DATE: September 3, 1991
CASE NO. 91-STA-12
IN THE MATTER OF
ASSISTANT SECRETARY OF LABOR FOR
OCCUPATIONAL SAFETY AND HEALTH,
PROSECUTING PARTY,
AND
ICHAEL R. CURLESS,
COMPLAINANT,
v.
THOMAS SYSCO FOOD SERVICE,
RESPONDENT.
BEFORE: THE SECRETARY OF LABOR
Before me for review is the [Recommended] Decision and Order (R.D. and O.) issued on May 7, 1991, by Administrative Law Judge (ALJ) Bernard J. Gilday, Jr., in the captioned case, which arises under the employee protection provision of the Surface Transportation Assistance Act of 1982 (STAA), 49 U.S.C. app. § 2305 (1988).

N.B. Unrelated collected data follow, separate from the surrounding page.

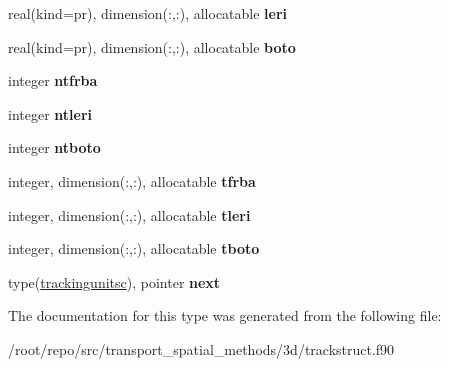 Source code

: \begin{DoxyCompactItemize}
\item 
\mbox{\label{structtracking__data__structures_1_1trackingunitsc_aa934ab0e755a0b93684a164d488a9dbc}} 
real(kind=pr), dimension(\+:,\+:), allocatable {\bfseries leri}
\item 
\mbox{\label{structtracking__data__structures_1_1trackingunitsc_a70abfc5a80da58e072279c907d938c58}} 
real(kind=pr), dimension(\+:,\+:), allocatable {\bfseries boto}
\item 
\mbox{\label{structtracking__data__structures_1_1trackingunitsc_aa012520bb3114f12330bab6dc622d65f}} 
integer {\bfseries ntfrba}
\item 
\mbox{\label{structtracking__data__structures_1_1trackingunitsc_afb75bfc5203ec62bc57bb4670cffd038}} 
integer {\bfseries ntleri}
\item 
\mbox{\label{structtracking__data__structures_1_1trackingunitsc_a598a46de00c6e997e911395a61e8b93f}} 
integer {\bfseries ntboto}
\item 
\mbox{\label{structtracking__data__structures_1_1trackingunitsc_ad62a2a789e69c13f7f40322f89303ac2}} 
integer, dimension(\+:,\+:), allocatable {\bfseries tfrba}
\item 
\mbox{\label{structtracking__data__structures_1_1trackingunitsc_af498c2cfd96a18df741805988a6d3ea5}} 
integer, dimension(\+:,\+:), allocatable {\bfseries tleri}
\item 
\mbox{\label{structtracking__data__structures_1_1trackingunitsc_a6b3cceaa9cf6b60ea0330fc48f3ab107}} 
integer, dimension(\+:,\+:), allocatable {\bfseries tboto}
\item 
\mbox{\label{structtracking__data__structures_1_1trackingunitsc_ad91a2408f427440a9f4a543bc5923a92}} 
type(\hyperlink{structtracking__data__structures_1_1trackingunitsc}{trackingunitsc}), pointer {\bfseries next}
\end{DoxyCompactItemize}


The documentation for this type was generated from the following file\+:\begin{DoxyCompactItemize}
\item 
/root/repo/src/transport\+\_\+spatial\+\_\+methods/3d/trackstruct.\+f90\end{DoxyCompactItemize}
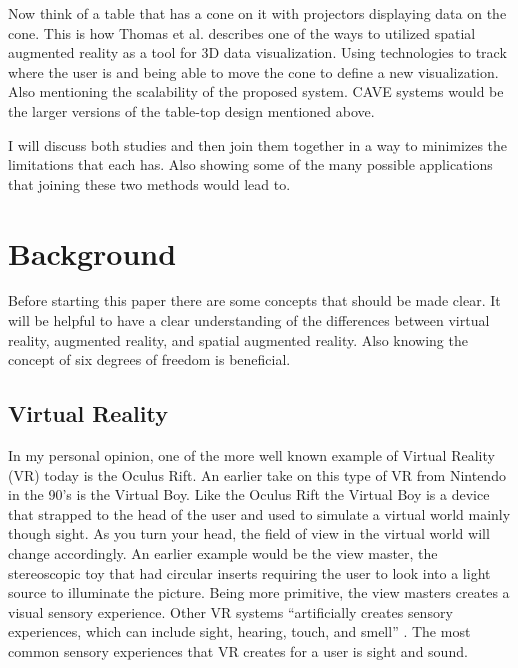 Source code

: \documentclass{sig-alternate}
\begin{document}
Now think of a table that has a cone on it with projectors displaying data on the cone. This is how Thomas et al. describes one of the ways to utilized spatial augmented reality as a tool for 3D data visualization. Using technologies to track where the user is and being able to move the cone to define a new visualization. Also mentioning the scalability of the proposed system. CAVE systems would be the larger versions of the table-top design mentioned above.      

I will discuss both studies and then join them together in a way to minimizes the limitations that each has. Also showing some of the many possible applications that joining these two methods would lead to.       


\section{Background}
\label{sec:background} 
Before starting this paper there are some concepts that should be made clear. It will be helpful to have a clear understanding of the differences between virtual reality, augmented reality, and spatial augmented reality. Also knowing the concept of six degrees of freedom is beneficial.  

\subsection{Virtual Reality}
\label{sec:Virtual Reality}
In my personal opinion, one of the more well known example of Virtual Reality (VR) today is the Oculus Rift. An earlier take on this type of VR from Nintendo in the 90's is the Virtual Boy. Like the Oculus Rift the Virtual Boy is a device that strapped to the head of the user and used to simulate a virtual world mainly though sight. As you turn your head, the field of view in the virtual world will change accordingly. An earlier example would be the view master, the stereoscopic toy that had circular inserts requiring the user to look into a light source to illuminate the picture. Being more primitive, the view masters creates a visual sensory experience. Other VR systems ``artificially creates sensory experiences, which can include sight, hearing, touch, and smell'' \cite{VR}. The most common sensory experiences that VR creates for a user is sight and sound.       
\end{document}
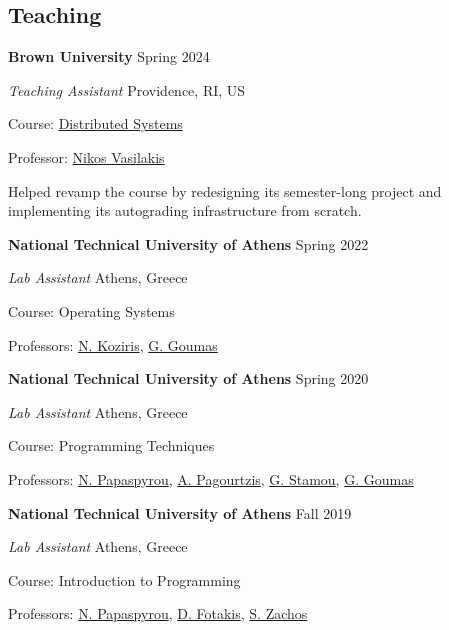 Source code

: \documentclass[margin,12pt]{resume}
\newcommand{\descriptionVSpace}{\vspace{0.5ex}\xspace}
\newcommand{\subsectionVSpace}{\vspace{3.5ex}\xspace}
\newcommand{\sectionVSpace}{\vspace{1ex}\xspace} %
\newcommand{\sectionVSpaceCorrection}{\vspace{-3.5ex}} %
\newcommand{\header}[1]{\textbf{#1}\xspace}
\newcommand{\institution}[1]{\header{#1}\xspace}
\newcommand{\place}[1]{#1\xspace}
\newcommand{\role}[1]{\textit{#1}\xspace}
\newcommand{\singleDate}[1]{#1\xspace}
\newcommand{\stitle}[1]{#1:\xspace}
\newenvironment{rSubsection}{}{\par\subsectionVSpace}
\newenvironment{rSection}[1]{\sectionVSpaceCorrection\section{#1}\xspace}{\sectionVSpace\par}
\newenvironment{jobDuties}{\descriptionVSpace}{\par}
\begin{document}
\begin{resume}
\begin{rSection}{Teaching}
		\begin{rSubsection}
			\institution{Brown University} \hfill \singleDate{Spring 2024}

			\role{Teaching Assistant} \hfill \place{Providence, RI, US}

			\stitle{Course} \href{https://cs.brown.edu/courses/csci1380/s24/}{Distributed Systems}

			\stitle{Professor} \href{https://nikos.vasilak.is}{Nikos Vasilakis}

			\begin{jobDuties}
				Helped revamp the course by redesigning its semester-long project and implementing its autograding infrastructure from scratch.
			\end{jobDuties}
		\end{rSubsection}

		\begin{rSubsection}
			\institution{National Technical University of Athens} \hfill \singleDate{Spring 2022}

			\role{Lab Assistant} \hfill \place{Athens, Greece}

			\stitle{Course} Operating Systems

			\stitle{Professors} \href{http://www.cslab.ntua.gr/~nkoziris/}{N. Koziris}, \href{http://www.cslab.ntua.gr/~goumas/}{G. Goumas}
		\end{rSubsection}

		\begin{rSubsection}
			\institution{National Technical University of Athens} \hfill \singleDate{Spring 2020}

			\role{Lab Assistant} \hfill \place{Athens, Greece}

			\stitle{Course} Programming Techniques

			\stitle{Professors} \href{http://www.softlab.ntua.gr/~nickie/}{N. Papaspyrou}, \href{http://users.softlab.ntua.gr/~pagour/}{A. Pagourtzis}, \href{http://www.image.ntua.gr/~gstam/}{G. Stamou}, \href{http://www.cslab.ntua.gr/~goumas/}{G. Goumas}
		\end{rSubsection}

		\begin{rSubsection}
			\institution{National Technical University of Athens} \hfill \singleDate{Fall 2019}

			\role{Lab Assistant} \hfill \place{Athens, Greece}

			\stitle{Course} Introduction to Programming

			\stitle{Professors} \href{http://www.softlab.ntua.gr/~nickie/}{N. Papaspyrou}, \href{http://www.softlab.ntua.gr/~fotakis/}{D. Fotakis}, \href{https://en.wikipedia.org/wiki/Stathis_Zachos}{S. Zachos}
		\end{rSubsection}
	\end{rSection}


\end{resume}
\end{document}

The facts are not in dispute. In May 1988,
Complainant was hired by Respondent as a driver of commercial
motor vehicles. Hearing Transcript (T.) 64-67. While unloading a
delivery on the afternoon of December 11, 1989, Complainant
experienced severe chest pain, dizziness, and difficulty
breathing. T. 69. Paramedics transported Complainant to a
hospital emergency room, where he was monitored, administered
medication, including Valium,1 and released three to four hours later. T. 69-71.
Hospital personnel instructed Complainant not to drive, drink
alcohol, or operate machinery; to rest for 24 hours; and to
consult a cardiologist for follow-up monitoring. T. 80. The
brother of Respondent's transportation supervisor traveled to the
hospital after retrieving Complainant's truck and was advised of
Complainant's condition. Upon being released from the hospital,
Complainant telephoned the supervisor, explaining that he would
be absent from work the following day, December 12, because of
his condition, the effects of the medication, and the hospital
instructions, and that he intended to see a cardiologist on
December 12. T. 48, 79-82. On December 13, Complainant returned
to work and drove his route assignments. T. 93-94. Respondent
issued Complainant a "verbal warning" in written form
for his unexcused absence on December 12. That warning has been
removed from Complainant's personnel file pursuant to
Respondent's absenteeism policy and cannot now result in
disciplinary action.2
T. 136-137; R.D. and O. at 6.
Under Respondent's attendance policy,
employees are permitted certain absences for which no
disciplinary action may be imposed. Absence for earned vacation,
funeral attendance, jury duty, an employee's birthday, and
military duty is not subject to discipline. In addition, an
employee is permitted four days each year of "personal"
leave. Once an employee has used his four personal days,
any unexcused absence, regardless of the reason, constitutes an
"incident." If an employee accumulates more than three
incidents within his rolling year, he is issued a verbal
warning.3 Perfect
attendance for five months following the most recent incident
results in elimination of any record of the earliest incident
within the rolling year. See T. 173-178, 191. Complainant
received the verbal warning at issue because he previously had
used his four personal days, and his December 12, 1989, absence
constituted the fourth outstanding incident in his rolling year.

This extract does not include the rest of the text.